[What you need to do]:
Work through the listing below and state how many of its lines hold the word "structural". Give no other output.
────────────────────────────────────────
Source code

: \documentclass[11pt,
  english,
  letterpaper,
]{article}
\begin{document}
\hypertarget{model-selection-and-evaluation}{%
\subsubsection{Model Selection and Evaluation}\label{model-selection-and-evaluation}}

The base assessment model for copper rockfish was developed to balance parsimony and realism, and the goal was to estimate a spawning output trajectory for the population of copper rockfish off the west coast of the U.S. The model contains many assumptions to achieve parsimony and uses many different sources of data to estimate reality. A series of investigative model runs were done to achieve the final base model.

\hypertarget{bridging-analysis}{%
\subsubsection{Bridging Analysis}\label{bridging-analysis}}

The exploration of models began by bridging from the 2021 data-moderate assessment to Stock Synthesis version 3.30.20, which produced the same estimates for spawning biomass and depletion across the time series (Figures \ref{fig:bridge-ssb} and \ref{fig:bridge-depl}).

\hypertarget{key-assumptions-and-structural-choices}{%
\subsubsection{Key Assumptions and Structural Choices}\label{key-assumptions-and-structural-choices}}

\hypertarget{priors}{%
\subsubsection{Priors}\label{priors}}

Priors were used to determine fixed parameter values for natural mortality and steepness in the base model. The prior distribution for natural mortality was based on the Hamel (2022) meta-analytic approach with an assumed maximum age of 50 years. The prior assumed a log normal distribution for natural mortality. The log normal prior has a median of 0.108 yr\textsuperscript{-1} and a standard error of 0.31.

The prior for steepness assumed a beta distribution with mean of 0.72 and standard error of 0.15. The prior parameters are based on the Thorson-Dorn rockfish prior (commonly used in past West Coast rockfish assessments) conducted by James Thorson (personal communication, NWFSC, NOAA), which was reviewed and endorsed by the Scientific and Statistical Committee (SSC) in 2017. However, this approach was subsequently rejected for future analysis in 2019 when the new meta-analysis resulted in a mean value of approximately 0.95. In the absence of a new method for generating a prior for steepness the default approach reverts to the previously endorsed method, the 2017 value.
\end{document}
────────────────────────────────────────
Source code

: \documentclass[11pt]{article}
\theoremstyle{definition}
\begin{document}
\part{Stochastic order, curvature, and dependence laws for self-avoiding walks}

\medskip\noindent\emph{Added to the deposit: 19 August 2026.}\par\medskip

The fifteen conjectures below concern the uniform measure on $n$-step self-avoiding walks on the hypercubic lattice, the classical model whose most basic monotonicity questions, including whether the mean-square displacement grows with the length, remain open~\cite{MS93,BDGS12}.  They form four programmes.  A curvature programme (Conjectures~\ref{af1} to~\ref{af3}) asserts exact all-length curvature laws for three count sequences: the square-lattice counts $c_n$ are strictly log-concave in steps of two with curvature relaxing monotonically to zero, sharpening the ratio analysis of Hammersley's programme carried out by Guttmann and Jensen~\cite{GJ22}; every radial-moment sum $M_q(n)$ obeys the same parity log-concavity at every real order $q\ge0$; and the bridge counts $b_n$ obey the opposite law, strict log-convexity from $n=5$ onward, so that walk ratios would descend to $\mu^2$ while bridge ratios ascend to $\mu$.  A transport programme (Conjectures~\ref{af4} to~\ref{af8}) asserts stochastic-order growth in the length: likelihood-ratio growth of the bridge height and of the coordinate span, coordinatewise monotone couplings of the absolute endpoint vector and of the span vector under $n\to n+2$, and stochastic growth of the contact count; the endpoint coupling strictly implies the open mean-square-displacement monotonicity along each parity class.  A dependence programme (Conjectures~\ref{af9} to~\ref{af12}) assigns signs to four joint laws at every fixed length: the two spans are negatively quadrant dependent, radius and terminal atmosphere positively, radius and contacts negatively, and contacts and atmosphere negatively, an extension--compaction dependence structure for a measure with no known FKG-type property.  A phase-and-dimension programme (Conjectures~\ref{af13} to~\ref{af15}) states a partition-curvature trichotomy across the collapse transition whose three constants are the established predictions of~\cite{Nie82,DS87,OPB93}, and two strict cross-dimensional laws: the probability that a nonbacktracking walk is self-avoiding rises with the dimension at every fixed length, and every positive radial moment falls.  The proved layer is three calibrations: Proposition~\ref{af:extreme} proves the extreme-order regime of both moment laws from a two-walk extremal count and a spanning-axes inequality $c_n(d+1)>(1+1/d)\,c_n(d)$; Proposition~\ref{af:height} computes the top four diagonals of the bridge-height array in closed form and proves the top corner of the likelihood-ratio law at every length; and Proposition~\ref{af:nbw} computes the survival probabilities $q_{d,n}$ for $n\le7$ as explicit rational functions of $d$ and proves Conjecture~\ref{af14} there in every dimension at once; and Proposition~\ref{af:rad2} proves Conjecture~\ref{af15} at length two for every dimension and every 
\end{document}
────────────────────────────────────────
[Answer for the task]:
2